[Opening Data records section]

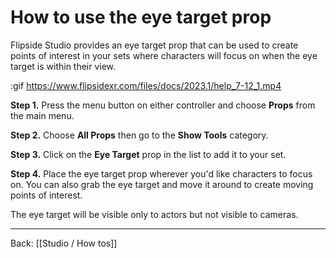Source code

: # How to use the eye target prop

Flipside Studio provides an eye target prop that can be used to create points of interest in your sets where characters will focus on when the eye target is within their view.

:gif https://www.flipsidexr.com/files/docs/2023.1/help_7-12_1.mp4

**Step 1.** Press the menu button on either controller and choose **Props** from the main menu.

**Step 2.** Choose **All Props** then go to the **Show Tools** category.

**Step 3.** Click on the **Eye Target** prop in the list to add it to your set.

**Step 4.** Place the eye target prop wherever you'd like characters to focus on. You can also grab the eye target and move it around to create moving points of interest.

The eye target will be visible only to actors but not visible to cameras.

---

Back: [[Studio / How tos]]
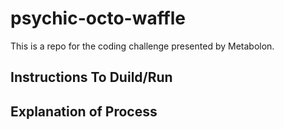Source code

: # psychic-octo-waffle
This is a repo for the coding challenge presented by Metabolon.


## Instructions To Duild/Run


## Explanation of Process
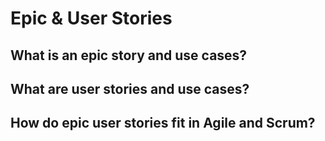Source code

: # Epic & User Stories

## What is an epic story and use cases?

## What are user stories and use cases?

## How do epic user stories fit in Agile and Scrum?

[Closing Data records section]

**Exercise details**
Where the word "Props" shows up in a line of the entries above, copy that line.

**Response to the exercise**
**Step 1.** Press the menu button on either controller and choose **Props** from the main menu.
**Step 2.** Choose **All Props** then go to the **Show Tools** category.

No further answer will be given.